With the ever-growing surplus fund of Tiverton’s School Department though, the same talking point comes back year after year.  Despite promises all last winter and spring that the school committee was going to spend the $3,454,163 that it’s holding in its account, the Tiverton School Department ended the year with $4,429,210. That’s a 28% increase.

And here come the talking points, as reported in the Newport Daily News by Marcia Pobzeznik (“Tiverton School Department’s fund balance raises eyebrows,” February 15, 2018).  School Committee Chairman Jerome Larkin tells Pobzeznik that “all capital items have been paid out of the reserve account for the past six years.” Vice Chair Sally Black says the committee “didn’t ask the town for any money” to pay for a wastewater plant required for three of the schools.

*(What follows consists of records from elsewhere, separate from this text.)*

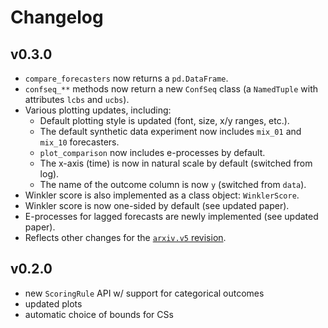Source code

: # Changelog

## v0.3.0

- `compare_forecasters` now returns a `pd.DataFrame`.
- `confseq_**` methods now return a new `ConfSeq` class 
  (a `NamedTuple` with attributes `lcbs` and `ucbs`).
- Various plotting updates, including:
    - Default plotting style is updated (font, size, x/y ranges, etc.).
    - The default synthetic data experiment now includes `mix_01` and `mix_10` forecasters.
    - `plot_comparison` now includes e-processes by default.
    - The x-axis (time) is now in natural scale by default (switched from log).
    - The name of the outcome column is now `y` (switched from `data`).
- Winkler score is also implemented as a class object: `WinklerScore`.
- Winkler score is now one-sided by default (see updated paper).
- E-processes for lagged forecasts are newly implemented (see updated paper).
- Reflects other changes for the [`arxiv.v5` revision](https://arxiv.org/abs/2110.00115).

## v0.2.0

- new `ScoringRule` API w/ support for categorical outcomes
- updated plots
- automatic choice of bounds for CSs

The use of that money actually isn’t anything to brag about.  As I highlighted in a report for the Budget Committee last April, because the School Committee was keeping its millions in a slush fund, rather than following the appropriate steps for a capital fund, it actually cost the town nearly a quarter million dollars. A state official told me that the $688,000 project could have been “fast tracked” through RIDE and, at the 35% reimbursement rate, would have produced $240,800 in revenue for the town instead of $0.

The draft audit covering the year that ended June 30, 2017, which the town treasurer has been preparing to release. seems to indicate that no such account existed even by the end of last June.  Yet, this year, Tiverton taxpayers will have to come up with $1,342,613 to pay principal and interest on debt the town had to accept in order to repair the high school and middle school.

The school department could almost pay the entire debt payment with just its annual surplus — that is, it could take the debt payment off the back of the town with just the money that the School Committee decides not to spend each year.

Justin Katz

Tiverton

Mr. Katz is a member of the Budget Committee; his writing can be found at TivertonFactCheck.org and OceanStateCurrent.com.